WPTV's Contact 5 took a look at Smith’s personnel file.

Since joining the force in 1994, Smith has been disciplined for insubordination, failing to appear in court, “insolent, rude, and disrupted” behavior, and prone to vehicluar crashes.

Her file also shows she had seven accidents in her squad car and once drove off from a gas pump with the nozzle still attached to her police cruiser.

Signficantly, in 1995, and again in 2020, Riviera Beach Police cited Smith for violating the department’s chase policy.

In 1995, she was cited for “reckless use of a patrol car in pursuing a traffic violator.” Two years ago, Smith was cited again for “excessive speeds,” chasing a man who drove away from a traffic stop.

“Something has to be done,” said Nautilus Dokes-Brown, Monroe’s aunt. “It shouldn’t have to get to this point for something to be done.”

Dokes-Brown says the details of the tragedy don’t make sense, because Monroe never had a driver’s license, and was just learning how to drive.

“She drives so slow,” Dokes-Brown said.

“We want answers, we just want to know what happened.

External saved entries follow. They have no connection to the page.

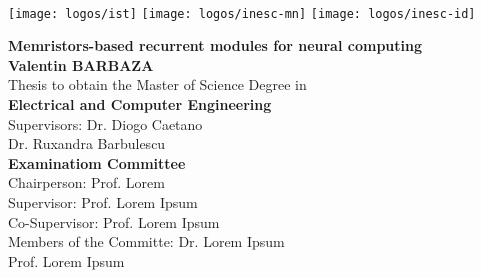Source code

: \newcommand\blurredimage[3]{
  \node[opacity=0.2] at (#1) {\texttt{[image: \#3]}};
  \node[opacity=0.2] at (#1+ #2, #2) {\texttt{[image: \#3]}};
  \node[opacity=0.2] at (#1+-#2, #2) {\texttt{[image: \#3]}};
  \node[opacity=0.2] at (#1+-#2,-#2) {\texttt{[image: \#3]}};
  \node[opacity=0.2] at (#1+ #2,-#2) {\texttt{[image: \#3]}};
  }

  \setcounter{page}{1} 


  \thispagestyle{empty}

  \begin{flushleft}
    ~\\ \vspace{-12mm} \hspace{-12mm}
    \texttt{[image: logos/ist]}
    \hfill
    \texttt{[image: logos/inesc-mn]}
    \hfill
    \texttt{[image: logos/inesc-id]}
    \vspace{10mm}
    \\ \begin{center}
    \end{center} %

    \vspace{5mm}
    \centering
    \LARGE \textbf{Memristors-based recurrent modules for neural computing}
    \\ \vspace{15mm}
    \Large \textbf{Valentin BARBAZA} \\
    \vspace{12mm}
    \large Thesis to obtain the Master of Science Degree in
    \\ \vspace{2mm}
    \LARGE \textbf{Electrical and Computer Engineering}
    \\ \vspace{10mm}
    \large Supervisors: Dr. Diogo Caetano \\
    \large Dr. Ruxandra Barbulescu
    \\ \vspace{15mm}
    \Large \textbf{Examinatiom Committee}
    \\ \vspace{5mm}
    \large Chairperson: Prof. Lorem \\
    \large Supervisor: Prof. Lorem Ipsum\\
    \large Co-Supervisor: Prof. Lorem Ipsum \\
    \large Members of the Committe: Dr. Lorem Ipsum \\
    Prof. Lorem Ipsum


\end{flushleft}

What took place,” added Brown, who wishes her daughter pulled over and took responsibility for driving without a license.

Instead, she wonders if a Riviera Beach police officer, twice cited for breaking the chase policy, bears some responsibility.

“I just want to understand what happened,” Brown said of her daughter’s deadly crash. “She still had life to live. She was just 18.”

Contact 5 asked Riviera Beach Police for dash camera video from Smith’s squad car, which might indicate if Smith launched a chase, or if Monroe just panicked and sped away.

However, police would not release the video, saying the case remains under investigation.